Billionen Dollar Baby - Amazon

52,9 Milliarden Dollar Umsatz sind nur ein Beispiel dafür, warum Amazon in den vergangenen Monaten einen so deutlichen Sprung bei den Aktionären hingelegt hat. Vor allem die Marke von 2,5 Milliarden Dollar Gewinn, waren beeindruckend. Schließlich hatte das Unternehmen im gleichen Zeitraum im letzten Jahr gerade einmal einen Gewinn von knapp 200 Millionen Dollar hingelegt. Der Schlüssel für den neuerlichen Boom ist schnell gefunden: Amazon hat in verschiedenen Bereichen investiert und kann nun auf die ersten Gewinne blicken. Seit der Gründung 1994 von Jeff Bezos war Amazon vor allem für seinen Online-Shop bekannt, der in kürzester Zeit in vielen Ländern zum Marktführer für Produkte aus allen Bereichen wurde. Inzwischen ist die Marke aber viel mehr als einfach nur ein Dienstleister für den Einkauf und Versand von Büchern, Mode und Technik.
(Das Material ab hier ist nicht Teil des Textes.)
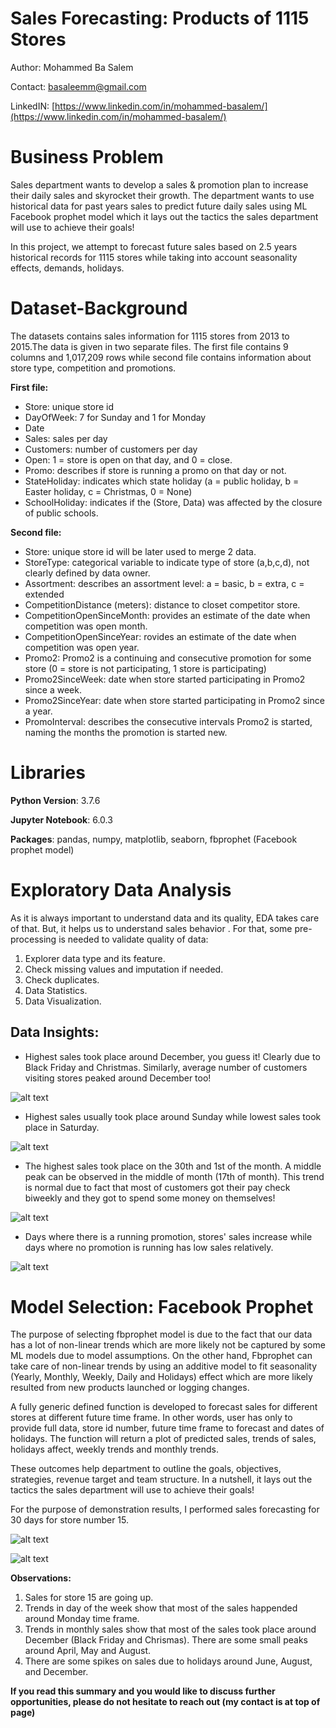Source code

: 
# Sales Forecasting: Products of 1115 Stores
Author: Mohammed Ba Salem 

Contact: basaleemm@gmail.com

LinkedIN: [https://www.linkedin.com/in/mohammed-basalem/](https://www.linkedin.com/in/mohammed-basalem/)

# Business Problem
Sales department wants to develop a  sales & promotion plan to increase their daily sales and skyrocket their growth. The department wants to use historical data for past years sales to predict future daily sales using ML Facebook prophet model which it lays out the tactics the sales department will use to achieve their goals! 

In this project, we attempt to forecast future sales based on 2.5 years historical records for 1115 stores while taking into account seasonality effects, demands, holidays.  

# Dataset-Background 

The datasets contains sales information for 1115 stores from 2013 to 2015.The data is given in two separate files. The first file contains 9 columns and 1,017,209 rows while second file contains information about store type, competition and promotions. 

**First file:**

* Store: unique store id 
* DayOfWeek: 7 for Sunday and 1 for Monday
* Date
* Sales: sales per day
* Customers: number of customers per day
* Open: 1 = store is open on that day, and 0 = close. 
* Promo: describes if store is running a promo on that day or not. 
* StateHoliday: indicates which state holiday (a = public holiday, b = Easter holiday, c = Christmas, 0 = None)
* SchoolHoliday: indicates if the (Store, Data) was affected by the closure of public schools. 


**Second file:** 

* Store: unique store id will be later used to merge 2 data.             
* StoreType: categorical variable to indicate type of store (a,b,c,d), not clearly defined by data owner.   
* Assortment: describes an assortment level: a = basic, b = extra, c = extended
* CompetitionDistance (meters): distance to closet competitor store.        
* CompetitionOpenSinceMonth: provides an estimate of the date when competition was open month.  
* CompetitionOpenSinceYear: rovides an estimate of the date when competition was open year.   
* Promo2: Promo2 is a continuing and consecutive promotion for some store (0 = store is not participating, 1 store is participating)     
* Promo2SinceWeek: date when store started participating in Promo2 since a week.
* Promo2SinceYear: date when store started participating in Promo2 since a year.         
* PromoInterval: describes the consecutive intervals Promo2 is started, naming the months the promotion is started new. 

# Libraries 
**Python Version**: 3.7.6

**Jupyter Notebook**: 6.0.3

**Packages**:  pandas, numpy, matplotlib, seaborn, fbprophet (Facebook prophet model)
 
# Exploratory Data Analysis 
 As it is always important to understand data and its quality, EDA takes care of that. But, it helps us to understand sales behavior . For that, some pre-processing is needed to validate quality of data: 
 1. Explorer data type and its feature.
 2. Check missing values and imputation if needed. 
 3. Check duplicates. 
 4. Data Statistics. 
 5. Data Visualization. 

## Data Insights: 
* Highest sales took place around December, you guess it! Clearly due to Black Friday and Christmas. Similarly, average number of customers visiting stores peaked around December too! 

 ![alt text](https://github.com/basalem/Sales_Forecasting_Products_of_1115_Stores/blob/master/images/Average_Monthly_Performance.png)

* Highest sales usually took place around Sunday while lowest sales took place in Saturday. 

![alt text](https://github.com/basalem/Sales_Forecasting_Products_of_1115_Stores/blob/master/images/Average_Daily_Performance.png)

* The highest sales took place on the 30th and 1st of the month. A middle peak can be observed in the middle of month (17th of month). This trend is normal due to fact that most of customers got their pay check biweekly and they got to spend some money on themselves! 

![alt text](https://github.com/basalem/Sales_Forecasting_Products_of_1115_Stores/blob/master/images/Average_DayofMonth_Performance.png)

* Days where there is a running promotion, stores' sales increase while days where no promotion is running has low sales relatively. 

![alt text](https://github.com/basalem/Sales_Forecasting_Products_of_1115_Stores/blob/master/images/Promotion_Effect.PNG)

# Model Selection: Facebook Prophet

The purpose of selecting fbprophet model is due to the fact that our data has a lot of non-linear trends which are more likely not be captured by some ML models due to model assumptions. On the other hand, Fbprophet can take care of  non-linear trends by using an additive model to fit seasonality (Yearly, Monthly, Weekly, Daily and Holidays) effect which are more likely resulted from new products launched or logging changes. 

A fully generic defined function is developed to forecast sales for different stores at different future time frame. In other words, user has only to provide full data, store id number, future time frame to forecast and dates of holidays. The function will return a plot of predicted sales, trends of sales, holidays affect, weekly trends and monthly trends. 

These outcomes help department to outline the goals, objectives, strategies, revenue target and team structure. In a nutshell, it lays out the tactics the sales department will use to achieve their goals! 

For the purpose of demonstration results, I performed sales forecasting for 30 days for store number 15. 

![alt text](https://github.com/basalem/Sales_Forecasting_Products_of_1115_Stores/blob/master/images/Forecasting_Trend1.PNG)


![alt text](https://github.com/basalem/Sales_Forecasting_Products_of_1115_Stores/blob/master/images/Forecasting_Trend2.PNG)
   
**Observations:**
1. Sales for store 15 are going up.
2. Trends in day of the week show that most of the sales happended around Monday time frame. 
3. Trends in monthly sales show that most of the sales took place around December (Black Friday and Chrismas). There are some small peaks around April, May and August. 
4. There are some spikes on sales due to holidays around June, August, and December.  

**If you read this summary and you would like to discuss further opportunities, please do not hesitate to reach out (my contact is at top of page)**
Zuletzt hat man aber in allen Bereichen investieren können und sich zum Marktführer für verschiedene Segmente entwickelt. Die eigene Technik, die hauptsächlich in Form von Kindle und dem Sprachassistenten Alexa vorhanden ist, ist nur ein Beispiel für die Diversifizierung in die verschiedensten Branchen. So ist Amazon zum Beispiel unter den Nutzern von IT-Dienstleistungen längst über seinen Shop hinaus zu einer wichtigen Marke geworden. Die Amazon Cloud Services werden von Webseiten auf der gesamten Welt als Hoster genutzt, da hier ein faires Preissegment angeboten wird. Gleichzeitig kann die Cloud selbst von anspruchsvollen Webseiten gut gemanaged werden kann.

Auch Amazon-Prime entwickelt sich zu einem Garanten für den stetigen Erfolg der Marke. Der Streamingdienst ist momentan die einzig echte Alternative zum Marktführer Netflix. Den Kunden werden für einen geringen monatlichen Preis nicht nur Vorteile im Online-Shop von Amazon geboten, sondern auch der Zugriff auf die verschiedensten Filme und Serien. Es ist also diese Strategie, die dafür gesorgt hat, dass Amazon schon längst viel mehr ist als ein weiterer Shop im Internet.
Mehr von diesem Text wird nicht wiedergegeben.